現在、受任している遺産分割事件の関係で愛媛県の某家庭裁判所で調停を行っています。といっても、その家庭裁判所には今のところ一度も足を運んでいません。調停期日には電話会議の方法で参加しているためです。

2013年1月1日に施行された家事事件手続法は、当事者が遠隔地に居住している場合に、家事調停の期日を電話会議システムによって行うことを可能としました(家事事件手続法258条1項、54条1項)。実務の運用では、本人確認及び非公開性の担保のため、代理人弁護士の事務所に電話をつなぐ場合の他は、他の裁判所に電話をつなぐ方法でのみ電話会議システムの利用を認めているようです。

従来は、家事調停で電話会議は認められていなかったため、代理人弁護士としては期日ごとに実際に裁判所に出頭する必要がありました。家事調停事件の管轄裁判所は、相手方の住所地を管轄する家庭裁判所です。しかし、遺産分割調停では、他の共同相続人らが全国各地に散らばっていることが少なくありません。そのため、調停を申し立てる裁判所が遠方となる事件を受任した場合、依頼者には旅費・日当の負担をお願いしなければなりませんでした。

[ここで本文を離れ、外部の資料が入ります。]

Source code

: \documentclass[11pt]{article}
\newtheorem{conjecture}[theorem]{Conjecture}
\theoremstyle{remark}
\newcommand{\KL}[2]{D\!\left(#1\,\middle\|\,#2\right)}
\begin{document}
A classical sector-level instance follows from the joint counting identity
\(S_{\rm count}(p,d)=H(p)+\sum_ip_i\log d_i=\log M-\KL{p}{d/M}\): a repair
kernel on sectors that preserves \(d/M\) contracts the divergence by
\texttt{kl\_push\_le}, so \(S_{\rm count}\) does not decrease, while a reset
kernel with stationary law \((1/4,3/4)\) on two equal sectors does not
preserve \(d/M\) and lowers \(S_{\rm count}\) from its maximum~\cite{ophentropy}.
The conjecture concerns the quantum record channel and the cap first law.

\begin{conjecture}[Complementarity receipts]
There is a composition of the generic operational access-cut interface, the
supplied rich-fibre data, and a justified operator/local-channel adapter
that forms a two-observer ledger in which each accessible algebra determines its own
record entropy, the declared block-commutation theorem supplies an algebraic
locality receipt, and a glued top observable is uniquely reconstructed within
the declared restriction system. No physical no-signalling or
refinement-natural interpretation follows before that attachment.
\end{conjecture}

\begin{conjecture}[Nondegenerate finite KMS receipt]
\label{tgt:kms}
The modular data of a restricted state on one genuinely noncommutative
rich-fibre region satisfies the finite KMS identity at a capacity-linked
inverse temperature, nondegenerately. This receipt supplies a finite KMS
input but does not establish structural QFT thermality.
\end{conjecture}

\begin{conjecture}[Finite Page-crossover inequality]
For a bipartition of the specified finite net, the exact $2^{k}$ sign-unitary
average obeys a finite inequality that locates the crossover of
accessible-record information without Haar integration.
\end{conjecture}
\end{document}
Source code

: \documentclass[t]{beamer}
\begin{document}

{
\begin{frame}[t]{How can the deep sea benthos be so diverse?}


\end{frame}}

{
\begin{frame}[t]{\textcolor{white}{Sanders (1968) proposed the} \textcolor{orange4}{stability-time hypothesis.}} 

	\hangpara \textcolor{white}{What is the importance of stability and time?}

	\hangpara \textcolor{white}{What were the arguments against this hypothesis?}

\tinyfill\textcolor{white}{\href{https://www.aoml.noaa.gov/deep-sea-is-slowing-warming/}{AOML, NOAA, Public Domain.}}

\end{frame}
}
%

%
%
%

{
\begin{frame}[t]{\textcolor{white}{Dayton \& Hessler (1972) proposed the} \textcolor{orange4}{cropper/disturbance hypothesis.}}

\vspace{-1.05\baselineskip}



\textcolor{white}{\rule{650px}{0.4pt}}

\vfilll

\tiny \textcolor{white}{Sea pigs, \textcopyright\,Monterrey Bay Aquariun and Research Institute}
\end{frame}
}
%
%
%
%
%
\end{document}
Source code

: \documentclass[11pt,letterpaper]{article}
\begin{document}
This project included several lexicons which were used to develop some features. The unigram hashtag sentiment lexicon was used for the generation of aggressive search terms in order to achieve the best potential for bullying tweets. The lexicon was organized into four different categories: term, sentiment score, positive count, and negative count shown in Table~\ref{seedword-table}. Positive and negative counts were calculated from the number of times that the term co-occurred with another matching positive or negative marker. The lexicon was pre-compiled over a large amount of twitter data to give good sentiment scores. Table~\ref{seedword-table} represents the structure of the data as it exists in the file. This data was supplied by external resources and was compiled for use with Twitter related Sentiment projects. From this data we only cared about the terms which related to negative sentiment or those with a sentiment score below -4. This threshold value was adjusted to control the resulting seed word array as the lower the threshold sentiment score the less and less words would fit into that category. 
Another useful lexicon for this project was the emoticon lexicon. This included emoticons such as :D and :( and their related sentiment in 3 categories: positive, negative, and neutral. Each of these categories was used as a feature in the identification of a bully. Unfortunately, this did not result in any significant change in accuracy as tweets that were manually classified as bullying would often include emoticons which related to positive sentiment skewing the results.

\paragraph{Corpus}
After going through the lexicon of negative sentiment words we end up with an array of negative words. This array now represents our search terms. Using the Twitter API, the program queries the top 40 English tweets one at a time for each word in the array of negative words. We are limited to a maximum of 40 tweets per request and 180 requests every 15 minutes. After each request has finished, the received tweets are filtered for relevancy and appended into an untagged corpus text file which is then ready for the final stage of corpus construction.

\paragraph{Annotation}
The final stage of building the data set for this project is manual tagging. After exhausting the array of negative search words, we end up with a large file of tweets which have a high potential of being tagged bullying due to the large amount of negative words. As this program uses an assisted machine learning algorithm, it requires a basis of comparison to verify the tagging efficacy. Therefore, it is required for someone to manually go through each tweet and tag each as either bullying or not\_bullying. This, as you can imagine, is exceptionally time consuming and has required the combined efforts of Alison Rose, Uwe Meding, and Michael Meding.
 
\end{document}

このことが、他の共同相続人の住所地が遠方である場合に、弁護士に依頼して遺産分割調停を行うことのネックになっていたといえます。

現在は、遺産分割調停を遠方の家庭裁判所で申し立てる必要があるケースでも、電話会議の利用により、少なくとも期日ごとに旅費・日当が発生することはなく弁護士に依頼することが出来ます。弁護士の立場からすれば、以前よりも受任しやすくなったといえます。遺産分割協議が合意に至らない場合、是非、積極的に弁護士にご相談いただければと思います。